Loyalty programmes have long had a significant foothold in the UK, with several retailers leading the way when it comes to making strides into true ‘customer loyalty.’ Tesco has been collecting online and offline data on their customers for some time and regularly sends me vouchers and other very relevant offers via ‘snail mail,’ actively inducing me to reduce total order values or gain more of the same thing [bogofs, etc]. But when I venture online, why is this clear understanding of my habits and tastes so far removed? Going back to high fidelity, perhaps the offline inputs are not being transitioned to my online buying persona, which may depend on my browsing habits, and brands, products and category preferences in order to nurture significant output.
Another major retailer in the UK is Boots plc. As one of very few brands entirely focused on Health & Beauty, their loyalty program is possibly the most advanced with over 16million cardholders (including me), who constantly replenish commodities each month. A YouGov marketing report found that an estimated 70% of Boots’ sales revenue is linked to their loyalty card, indicating that Boots has a very clear understanding of—and investment in—who spends what in its stores. Whilst Tesco will send you vouchers and offers to increase the worth of ‘Clubcard’ points so you can take the family to theme parks or escape to luxurious spa weekends, Boots offers the chance to increase ‘Advantage Card’ points by purchasing at an increasing number of affiliated retailers via Treat Street, a recent expansion to Advantage Cardholders.

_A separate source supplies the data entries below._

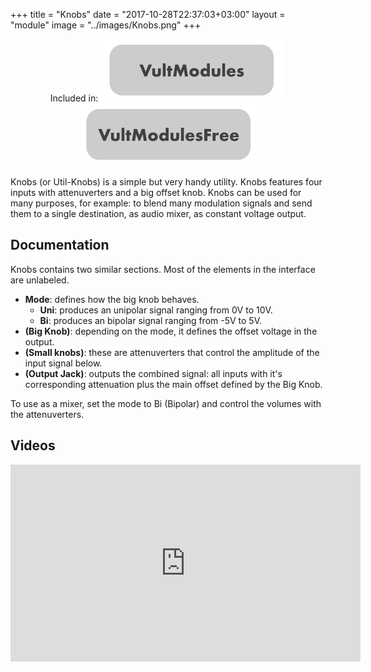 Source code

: +++
title = "Knobs"
date = "2017-10-28T22:37:03+03:00"
layout = "module"
image = "../images/Knobs.png"
+++

<center>Included in:<img src="../images/VultModulesSticker.svg"> <img src="../images/VultModulesFreeSticker.svg"> </center>


Knobs (or Util-Knobs) is a simple but very handy utility. Knobs features four inputs with attenuverters and a big offset knob. Knobs can be used for many purposes, for example: to blend many modulation signals and send them to a single destination, as audio mixer, as constant voltage output.

## Documentation

Knobs contains two similar sections. Most of the elements in the interface are unlabeled.

- **Mode**: defines how the big knob behaves.
   - **Uni**: produces an unipolar signal ranging from 0V to 10V.
   - **Bi**: produces an bipolar signal ranging from -5V to 5V.
- **(Big Knob)**: depending on the mode, it defines the offset voltage in the output.
- **(Small knobs)**: these are attenuverters that control the amplitude of the input signal below.
- **(Output Jack)**: outputs the combined signal: all inputs with it's corresponding attenuation plus the main offset defined by the Big Knob.

To use as a mixer, set the mode to Bi (Bipolar) and control the volumes with the attenuverters.

## Videos

<iframe width="560" height="315" src="https://www.youtube.com/embed/0I6dCp8XFl8" frameborder="0" allow="autoplay; encrypted-media" allowfullscreen></iframe>

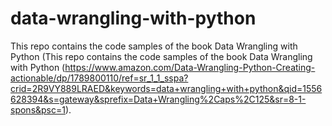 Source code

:# data-wrangling-with-python

This repo contains the code samples of the book Data Wrangling with Python (This repo contains the code samples of the book Data Wrangling with Python (https://www.amazon.com/Data-Wrangling-Python-Creating-actionable/dp/1789800110/ref=sr_1_1_sspa?crid=2R9VY889LRAED&keywords=data+wrangling+with+python&qid=1556628394&s=gateway&sprefix=Data+Wrangling%2Caps%2C125&sr=8-1-spons&psc=1).
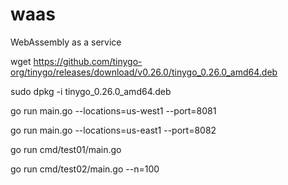 # waas
WebAssembly as a service

wget https://github.com/tinygo-org/tinygo/releases/download/v0.26.0/tinygo_0.26.0_amd64.deb

sudo dpkg -i tinygo_0.26.0_amd64.deb

go run main.go --locations=us-west1 --port=8081

go run main.go --locations=us-east1 --port=8082

go run cmd/test01/main.go

go run cmd/test02/main.go --n=100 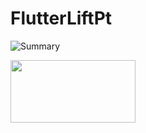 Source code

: # FlutterLiftPt

![Summary](https://postfiles.pstatic.net/MjAyMzEyMDdfMzkg/MDAxNzAxOTI4NTU1OTM5.5JD2yMbCSm-_DFeJlaa4yOUQiufBDjrTMwn20aKsl4og.ILKvRqOVOgCec19vfrXvlb-N90hdNJX7ldYA8bx-6K0g.PNG.umm0714/%EC%A0%9C%EB%AA%A9%EC%9D%84-%EC%9E%85%EB%A0%A5%ED%95%B4%EC%A3%BC%EC%84%B8%EC%9A%94_-001_(4).png?type=w966)

<img src="https://postfiles.pstatic.net/MjAyMzEyMDdfMzkg/MDAxNzAxOTI4NTU1OTM5.5JD2yMbCSm-_DFeJlaa4yOUQiufBDjrTMwn20aKsl4og.ILKvRqOVOgCec19vfrXvlb-N90hdNJX7ldYA8bx-6K0g.PNG.umm0714/%EC%A0%9C%EB%AA%A9%EC%9D%84-%EC%9E%85%EB%A0%A5%ED%95%B4%EC%A3%BC%EC%84%B8%EC%9A%94_-001_(4).png?type=w966" width="200" height="100"/>
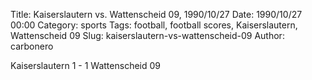 Title: Kaiserslautern vs. Wattenscheid 09, 1990/10/27
Date: 1990/10/27 00:00
Category: sports
Tags: football, football scores, Kaiserslautern, Wattenscheid 09
Slug: kaiserslautern-vs-wattenscheid-09
Author: carbonero


Kaiserslautern 1 - 1 Wattenscheid 09
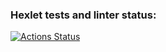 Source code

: ### Hexlet tests and linter status:
[![Actions Status](https://github.com/Drumsid/php-project-lvl4/workflows/hexlet-check/badge.svg)](https://github.com/Drumsid/php-project-lvl4/actions) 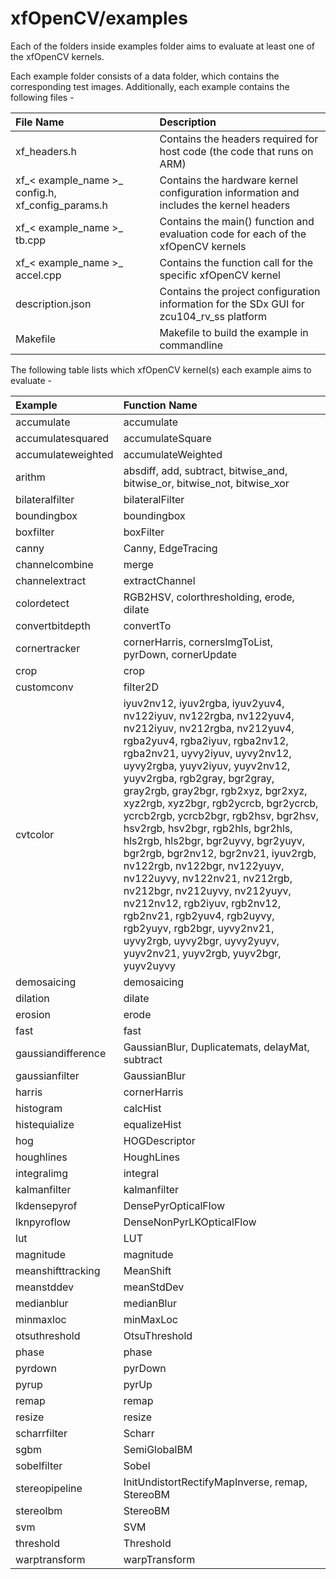 # xfOpenCV/examples
Each of the folders inside examples folder aims to evaluate at least one of the xfOpenCV kernels.

Each example folder consists of a data folder, which contains the corresponding test images. Additionally, each example contains the following files -

| File Name | Description |
| :------------- | :------------- |
| xf_headers.h | Contains the headers required for host code (the code that runs on ARM) |
| xf_< example_name >_ config.h, xf_config_params.h | Contains the hardware kernel configuration information and includes the kernel headers |
| xf_< example_name >_ tb.cpp | Contains the main() function and evaluation code for each of the xfOpenCV kernels |
| xf_< example_name >_ accel.cpp | Contains the function call for the specific xfOpenCV kernel |
| description.json | Contains the project configuration information for the SDx GUI for zcu104_rv_ss platform |
| Makefile | Makefile to build the example in commandline |


The following table lists which xfOpenCV kernel(s) each example aims to evaluate -

| Example | Function Name |
| :------------- | :------------- |
| accumulate | accumulate |
| accumulatesquared | accumulateSquare |
| accumulateweighted | accumulateWeighted |
| arithm | absdiff, add, subtract, bitwise_and, bitwise_or, bitwise_not, bitwise_xor |
| bilateralfilter | bilateralFilter |
| boundingbox | boundingbox |
| boxfilter | boxFilter |
| canny | Canny, EdgeTracing |
| channelcombine | merge |
| channelextract | extractChannel |
| colordetect | RGB2HSV, colorthresholding, erode, dilate |
| convertbitdepth | convertTo |
| cornertracker | cornerHarris, cornersImgToList, pyrDown, cornerUpdate |
| crop | crop |
| customconv | filter2D |
| cvtcolor | iyuv2nv12, iyuv2rgba, iyuv2yuv4, nv122iyuv, nv122rgba, nv122yuv4, nv212iyuv, nv212rgba, nv212yuv4, rgba2yuv4, rgba2iyuv, rgba2nv12, rgba2nv21, uyvy2iyuv, uyvy2nv12, uyvy2rgba, yuyv2iyuv, yuyv2nv12, yuyv2rgba, rgb2gray, bgr2gray, gray2rgb, gray2bgr, rgb2xyz, bgr2xyz, xyz2rgb, xyz2bgr, rgb2ycrcb, bgr2ycrcb, ycrcb2rgb, ycrcb2bgr, rgb2hsv, bgr2hsv, hsv2rgb, hsv2bgr, rgb2hls, bgr2hls, hls2rgb, hls2bgr, bgr2uyvy, bgr2yuyv, bgr2rgb, bgr2nv12, bgr2nv21, iyuv2rgb, nv122rgb, nv122bgr, nv122yuyv, nv122uyvy, nv122nv21, nv212rgb, nv212bgr, nv212uyvy, nv212yuyv, nv212nv12, rgb2iyuv, rgb2nv12, rgb2nv21, rgb2yuv4, rgb2uyvy, rgb2yuyv, rgb2bgr, uyvy2nv21, uyvy2rgb, uyvy2bgr, uyvy2yuyv, yuyv2nv21, yuyv2rgb, yuyv2bgr, yuyv2uyvy |
| demosaicing | demosaicing |
| dilation | dilate |
| erosion | erode |
| fast | fast |
| gaussiandifference | GaussianBlur, Duplicatemats, delayMat, subtract |
| gaussianfilter | GaussianBlur |
| harris | cornerHarris |
| histogram | calcHist |
| histequialize | equalizeHist |
| hog | HOGDescriptor |
| houghlines | HoughLines |
| integralimg | integral |
| kalmanfilter | kalmanfilter |
| lkdensepyrof | DensePyrOpticalFlow |
| lknpyroflow | DenseNonPyrLKOpticalFlow |
| lut | LUT |
| magnitude | magnitude |
| meanshifttracking | MeanShift |
| meanstddev | meanStdDev |
| medianblur | medianBlur |
| minmaxloc | minMaxLoc |
| otsuthreshold | OtsuThreshold |
| phase | phase |
| pyrdown | pyrDown |
| pyrup | pyrUp |
| remap | remap |
| resize | resize |
| scharrfilter | Scharr |
| sgbm | SemiGlobalBM |
| sobelfilter | Sobel |
| stereopipeline | InitUndistortRectifyMapInverse, remap, StereoBM |
| stereolbm | StereoBM |
| svm | SVM |
| threshold | Threshold |
| warptransform | warpTransform |
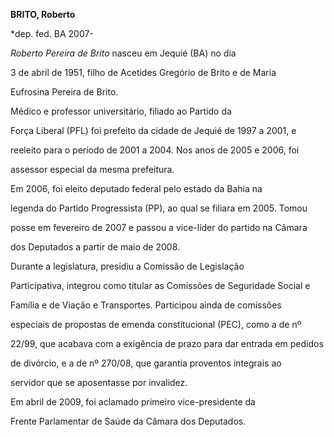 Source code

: **BRITO, Roberto**



\*dep. fed. BA 2007-



*Roberto Pereira de Brito* nasceu em Jequié (BA) no dia

3 de abril de 1951, filho de Acetides Gregório de Brito e de Maria

Eufrosina Pereira de Brito.



 Médico e professor universitário, filiado ao Partido da

Força Liberal (PFL) foi prefeito da cidade de Jequié de 1997 a 2001, e

reeleito para o período de 2001 a 2004. Nos anos de 2005 e 2006, foi

assessor especial da mesma prefeitura.



 Em 2006, foi eleito deputado federal pelo estado da Bahia na

legenda do Partido Progressista (PP), ao qual se filiara em 2005. Tomou

posse em fevereiro de 2007 e passou a vice-líder do partido na Câmara

dos Deputados a partir de maio de 2008.



 Durante a legislatura, presidiu a Comissão de Legislação

Participativa, integrou como titular as Comissões de Seguridade Social e

Família e de Viação e Transportes. Participou ainda de comissões

especiais de propostas de emenda constitucional (PEC), como a de nº

22/99, que acabava com a exigência de prazo para dar entrada em pedidos

de divórcio, e a de nº 270/08, que garantia proventos integrais ao

servidor que se aposentasse por invalidez.



 Em abril de 2009, foi aclamado primeiro vice-presidente da

Frente Parlamentar de Saúde da Câmara dos Deputados.





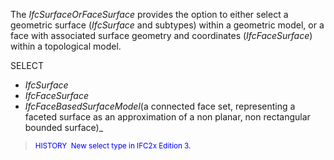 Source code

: The _IfcSurfaceOrFaceSurface_ provides the option to either select a geometric surface (_IfcSurface_ and subtypes) within a geometric model, or a face with associated surface geometry and coordinates (_IfcFaceSurface_) within a topological model.


SELECT   
* _IfcSurface_ 
* _IfcFaceSurface_
* _IfcFaceBasedSurfaceModel_(a connected face set, representing a faceted surface as an approximation of a non planar, non rectangular bounded surface)_

> <small> <font color="#0000ff">HISTORY&nbsp;
New select type in IFC2x Edition 3.</font><font color="#ff0000"><br>
  </font> </small> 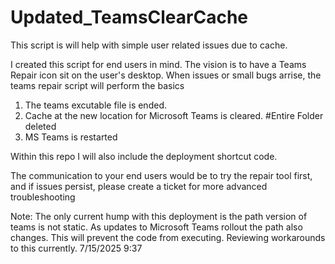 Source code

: # Updated_TeamsClearCache
This script is will help with simple user related issues due to cache. 

I created this script for end users in mind. The vision is to have a Teams Repair icon sit on the user's desktop. When issues or small bugs arrise, the teams repair script will perform the basics

1. The teams excutable file is ended.
2. Cache at the new location for Microsoft Teams is cleared. #Entire Folder deleted
3. MS Teams is restarted

Within this repo I will also include the deployment shortcut code.


The communication to your end users would be to try the repair tool first, and if issues persist, please create a ticket for more advanced troubleshooting




Note: The only current hump with this deployment is the path version of teams is not static. As updates to Microsoft Teams rollout the path also changes. This will prevent the code from executing. Reviewing workarounds to this currently. 
7/15/2025 9:37

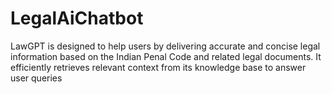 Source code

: # LegalAiChatbot
LawGPT is designed to help users by delivering accurate and concise legal information based on the Indian Penal Code and related legal documents. It efficiently retrieves relevant context from its knowledge base to answer user queries

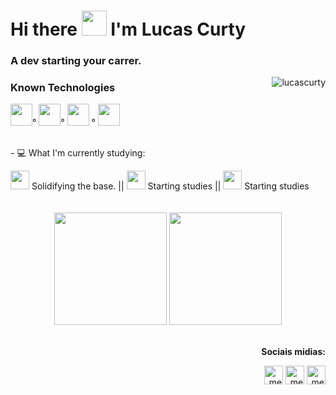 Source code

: <h1> Hi there <img src="https://github.com/kaueMarques/kaueMarques/raw/master/hi.gif" width="40px"> I'm Lucas Curty</h1>
  <h3> A dev starting your carrer.</h3> <p><img align="right" src="https://komarev.com/ghpvc/?username=LucasCurty&color=red&labe=PROFILE+VIEWS" alt="lucascurty"></p>
<div>
  <h3> Known Technologies </h3>
  <img src="https://image.flaticon.com/icons/png/512/888/888909.png" width="35px">°
  <img src="https://image.flaticon.com/icons/png/512/888/888897.png" width="35px">°
  <img src="https://image.flaticon.com/icons/png/512/541/541509.png" width="35px"> °
  <img src="https://img.icons8.com/plasticine/2x/react.png" width="35px">
</div>
<br>
<div>
  <p>- 💻 What I'm currently studying:</p>
  <img width="30em" src="https://upload.wikimedia.org/wikipedia/commons/9/99/Unofficial_JavaScript_logo_2.svg"> Solidifying the base. ||
  <img width="30em" src="https://icon-library.com/images/jquery-icon-png/jquery-icon-png-7.jpg"> Starting studies ||
  <img width="30em" src="https://walde.co/wp-content/uploads/2016/09/nodejs_logo.png"> Starting studies
</div>
<br><br>
<div align="center">
  <img height="180em" src="https://github-readme-stats.vercel.app/api/top-langs/?username=lucascurty&layout=compact&langs_count=16&theme=highcontrast"/>
  <img height="180em" src="https://github-readme-stats.vercel.app/api?username=lucascurty&show_icons=true&theme=tokyonight">
</div>
<br>

<div align="right">
  <p><strong>Sociais midias:</strong></p>
  <a href="https://www.instagram.com/ldcurty/"><img src="https://image.flaticon.com/icons/png/512/408/408707.png" alt=" meu instagram" width="30px"></a>
  <a href="https://twitter.com/Ldcurty"><img src="https://image.flaticon.com/icons/png/512/1322/1322042.png" alt=" meu twitter" width="30px"></a>
  <a href="https://www.linkedin.com/in/lucas-curty-97398b195/"><img src="https://image.flaticon.com/icons/png/512/1384/1384889.png" alt=" meu linkedin" width="30px"></a>
</div>

 
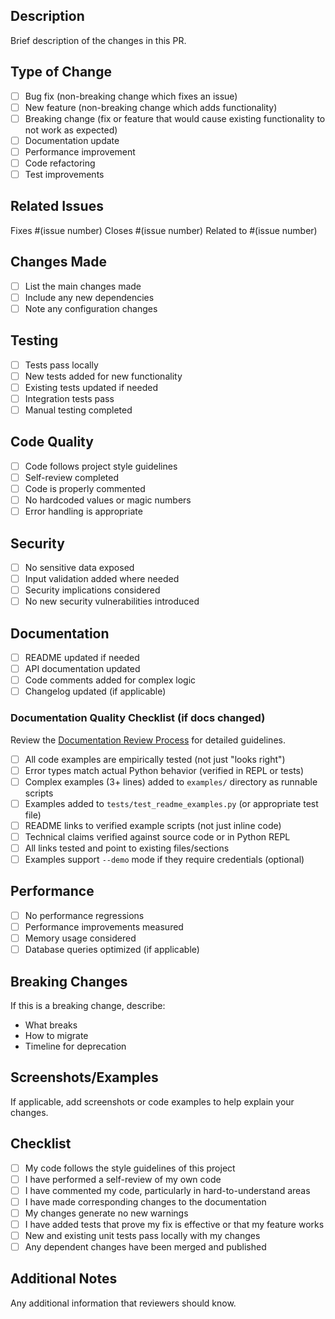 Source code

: ## Description
Brief description of the changes in this PR.

## Type of Change
- [ ] Bug fix (non-breaking change which fixes an issue)
- [ ] New feature (non-breaking change which adds functionality)
- [ ] Breaking change (fix or feature that would cause existing functionality to not work as expected)
- [ ] Documentation update
- [ ] Performance improvement
- [ ] Code refactoring
- [ ] Test improvements

## Related Issues
Fixes #(issue number)
Closes #(issue number)
Related to #(issue number)

## Changes Made
- [ ] List the main changes made
- [ ] Include any new dependencies
- [ ] Note any configuration changes

## Testing
- [ ] Tests pass locally
- [ ] New tests added for new functionality
- [ ] Existing tests updated if needed
- [ ] Integration tests pass
- [ ] Manual testing completed

## Code Quality
- [ ] Code follows project style guidelines
- [ ] Self-review completed
- [ ] Code is properly commented
- [ ] No hardcoded values or magic numbers
- [ ] Error handling is appropriate

## Security
- [ ] No sensitive data exposed
- [ ] Input validation added where needed
- [ ] Security implications considered
- [ ] No new security vulnerabilities introduced

## Documentation
- [ ] README updated if needed
- [ ] API documentation updated
- [ ] Code comments added for complex logic
- [ ] Changelog updated (if applicable)

### Documentation Quality Checklist (if docs changed)
Review the [Documentation Review Process](../docs/DOCUMENTATION_REVIEW_PROCESS.md) for detailed guidelines.

- [ ] All code examples are empirically tested (not just "looks right")
- [ ] Error types match actual Python behavior (verified in REPL or tests)
- [ ] Complex examples (3+ lines) added to `examples/` directory as runnable scripts
- [ ] Examples added to `tests/test_readme_examples.py` (or appropriate test file)
- [ ] README links to verified example scripts (not just inline code)
- [ ] Technical claims verified against source code or in Python REPL
- [ ] All links tested and point to existing files/sections
- [ ] Examples support `--demo` mode if they require credentials (optional)

## Performance
- [ ] No performance regressions
- [ ] Performance improvements measured
- [ ] Memory usage considered
- [ ] Database queries optimized (if applicable)

## Breaking Changes
If this is a breaking change, describe:
- What breaks
- How to migrate
- Timeline for deprecation

## Screenshots/Examples
If applicable, add screenshots or code examples to help explain your changes.

## Checklist
- [ ] My code follows the style guidelines of this project
- [ ] I have performed a self-review of my own code
- [ ] I have commented my code, particularly in hard-to-understand areas
- [ ] I have made corresponding changes to the documentation
- [ ] My changes generate no new warnings
- [ ] I have added tests that prove my fix is effective or that my feature works
- [ ] New and existing unit tests pass locally with my changes
- [ ] Any dependent changes have been merged and published

## Additional Notes
Any additional information that reviewers should know.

While impressive in breadth, both programmes essentially drive you back into their stores to increase their loyalty program opportunity, a clever innovation on trust and satisfaction. These are two examples that I personally invest in heavily; Nectar is another huge loyalty scheme (across several retailers) and there are many others beginning to surface. I will for example find a Starbucks now to utilise yet another loyalty card as opposed to walk into any other coffee brand’s store.
Every retailer possesses endless variety in the product mix, demographic customers (and the buying behaviours they inhabit) and business objectives that govern their viability, so ideas and innovations must be considered to ‘personalise’ each retailer’s ‘personalisation strategy’ and therefore create customer loyalty. Having an agile approach to customisation, and never accepting that one algorithm is right for a single shopper on any given site at any time will be critical as retailers bridge their loyalty programmes from the offline world to the online.
For the time being, in the on-line world especially, the meaning of High Fidelity remains as a song I remember back in the 80’s from the film Fame. Hopefully soon, online retailers will transition the analog value of hi-fi to their customers’ web-based retailing experiences—thereby respecting the shopper.